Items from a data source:
= = = =

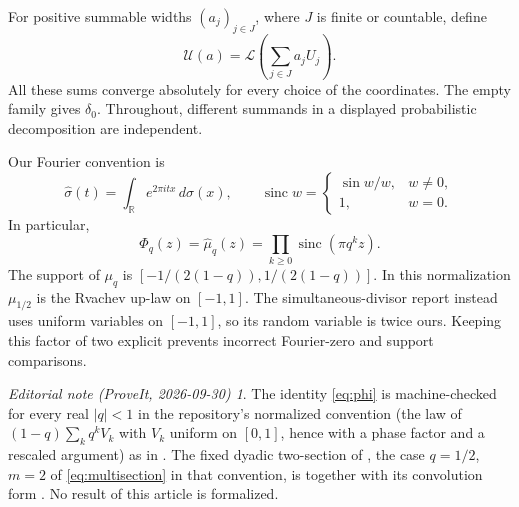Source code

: \documentclass[11pt,letterpaper]{article}
\theoremstyle{definition}
\theoremstyle{remark}
\newtheorem*{ednote}{Editorial note (ProveIt, 2026-09-30)}
\newcommand{\R}{\mathbb R}
\newcommand{\Law}{\mathcal L}
\newcommand{\Un}{\mathcal U}
\newcommand{\sinc}{\operatorname{sinc}}
\numberwithin{equation}{section}
\begin{document}
For positive summable widths $(a_j)_{j\in J}$, where $J$ is finite or countable, define
\[
 \Un(a)=\Law\left(\sum_{j\in J}a_jU_j\right).
\]
All these sums converge absolutely for every choice of the coordinates. The empty family gives $\delta_0$. Throughout, different summands in a displayed probabilistic decomposition are independent.

Our Fourier convention is
\[
 \widehat\sigma(t)=\int_{\R}e^{2\pi itx}\,d\sigma(x),
 \qquad \sinc w=\begin{cases}\sin w/w,&w\ne0,\\1,&w=0.\end{cases}
\]
In particular,
\begin{equation}\label{eq:phi}
 \Phi_q(z)=\widehat\mu_q(z)
 =\prod_{k\ge0}\sinc(\pi q^kz).
\end{equation}
The support of $\mu_q$ is $[-1/(2(1-q)),1/(2(1-q))]$. In this normalization $\mu_{1/2}$ is the Rvachev up-law on $[-1,1]$. The simultaneous-divisor report \cite{repo-hall} instead uses uniform variables on $[-1,1]$, so its random variable is twice ours. Keeping this factor of two explicit prevents incorrect Fourier-zero and support comparisons.
\begin{ednote}
The identity \eqref{eq:phi} is machine-checked for every real $|q|<1$ in the
repository's normalized convention (the law of $(1-q)\sum_kq^kV_k$ with $V_k$
uniform on $[0,1]$, hence with a phase factor and a rescaled argument) as
in
.
The fixed dyadic two-section of \cite{repo-multisection}, the case $q=1/2$,
$m=2$ of \eqref{eq:multisection} in that convention, is
together with its convolution form
.
No result of this article is formalized.
\end{ednote}
\end{document}
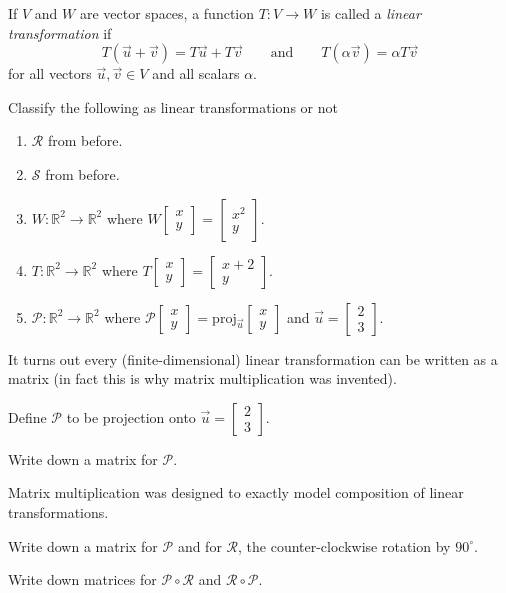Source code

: \documentclass[14pt]{problemset}
\newcommand{\R}{\mathbb{R}}
\newcommand{\proj}{\mathrm{proj}}
\newcommand{\mat}[1]{\begin{bmatrix}#1\end{bmatrix}}
\begin{document}
	\begin{definition}
		If $V$ and $W$ are vector spaces, a function $T:V\to W$ is called a \emph{linear transformation}
		if 
		\[
			T(\vec u+\vec v)=T\vec u+T\vec v \qquad\text{and}\qquad
			T(\alpha \vec v)=\alpha T\vec v
		\]
		for all vectors $\vec u,\vec v\in V$ and all scalars $\alpha$.
	\end{definition}

	\question
	\begin{parts}
		\item Classify the following as linear transformations or not
			\begin{enumerate}
				\item $\mathcal R$ from before.
				\item $\mathcal S$ from before.
				\item $W:\R^2\to\R^2$ where $W\mat{x\\y}=\mat{x^2\\y}$.
				\item $T:\R^2\to\R^2$ where $T\mat{x\\y}=\mat{x+2\\y}$.
				\item $\mathcal P:\R^2\to\R^2$ where $\mathcal P\mat{x\\y}=\proj_{\vec u}\mat{x\\y}$ and 
					$\vec u=\mat{2\\3}$.
			\end{enumerate}
	\end{parts}

	It turns out every (finite-dimensional) linear transformation can be written as a matrix (in fact
	this is why matrix multiplication was invented).

	\question
	Define $\mathcal P$ to be projection onto $\vec u=\mat{2\\3}$.
	\begin{parts}
		\item Write down a matrix for $\mathcal P$.
	\end{parts}

	Matrix multiplication was designed to exactly model composition of linear transformations.
	\begin{parts}[resume]
		\item Write down a matrix for $\mathcal P$ and for $\mathcal R$, the counter-clockwise rotation
			by $90^\circ$.
		\item Write down matrices for $\mathcal P\circ\mathcal R$ and $\mathcal R\circ \mathcal P$.
	\end{parts}
\end{document}
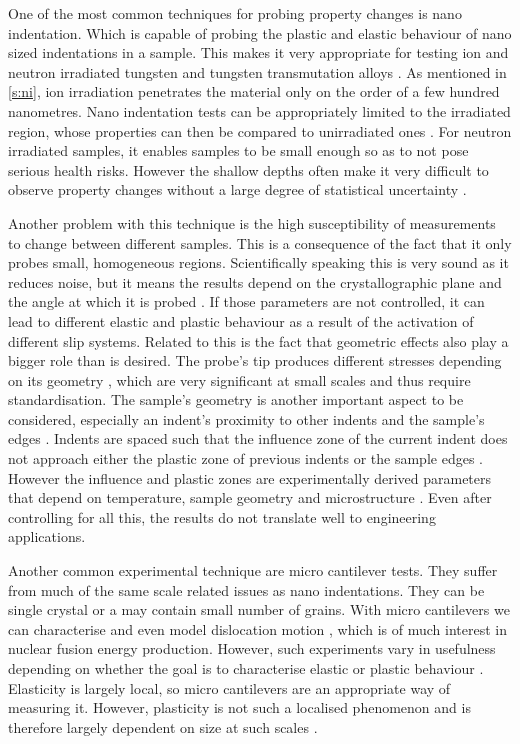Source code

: \documentclass[12pt, a4paper]{article}
\begin{document}
		One of the most common techniques for probing property changes is nano indentation. Which is capable of probing the plastic and elastic behaviour of nano sized indentations in a sample. This makes it very appropriate for testing ion and neutron irradiated tungsten and tungsten transmutation alloys \cite{ionirrmic, ionirrprop, ionirrprop2, hardening}. As mentioned in \cref{s:ni}, ion irradiation penetrates the material only on the order of a few hundred nanometres. Nano indentation tests can be appropriately limited to the irradiated region, whose properties can then be compared to unirradiated ones \cite{ionirrprop, ionirrprop2, hardening}. For neutron irradiated samples, it enables samples to be small enough so as to not pose serious health risks. However the shallow depths often make it very difficult to observe property changes without a large degree of statistical uncertainty \cite{ionirrprop, ionirrprop2, hardening}.
		
		Another problem with this technique is the high susceptibility of measurements to change between different samples. This is a consequence of the fact that it only probes small, homogeneous regions. Scientifically speaking this is very sound as it reduces noise, but it means the results depend on the crystallographic plane and the angle at which it is probed \cite{ionirrmic,nanointorient}. If those parameters are not controlled, it can lead to different elastic and plastic behaviour as a result of the activation of different slip systems. Related to this is the fact that geometric effects also play a bigger role than is desired. The probe's tip produces different stresses depending on its geometry \cite{tipgeom}, which are very significant at small scales and thus require standardisation. The sample's geometry is another important aspect to be considered, especially an indent's proximity to other indents and the sample's edges \cite{nanoindent2}. Indents are spaced such that the influence zone of the current indent does not approach either the plastic zone of previous indents or the sample edges \cite{nanoindent1}. However the influence and plastic zones are experimentally derived parameters that depend on temperature, sample geometry and microstructure \cite{plasticzone}. Even after controlling for all this, the results do not translate well to engineering applications.
		
		Another common experimental technique are micro cantilever tests. They suffer from much of the same scale related issues as nano indentations. They can be single crystal or a may contain small number of grains. With micro cantilevers we can characterise and even model dislocation motion \cite{dismot}, which is of much interest in nuclear fusion energy production. However, such experiments vary in usefulness depending on whether the goal is to characterise elastic or plastic behaviour \cite{microcant}. Elasticity is largely local, so micro cantilevers are an appropriate way of measuring it. However, plasticity is not such a localised phenomenon and is therefore largely dependent on size at such scales \cite{sizeeff}.
				
\end{document}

= = = =

■ **WORK ITEM**
Whenever the word "before" occurs in a line above, copy that line.

■ **PROBLEM SOLUTION**
				\item $\mathcal R$ from before.
				\item $\mathcal S$ from before.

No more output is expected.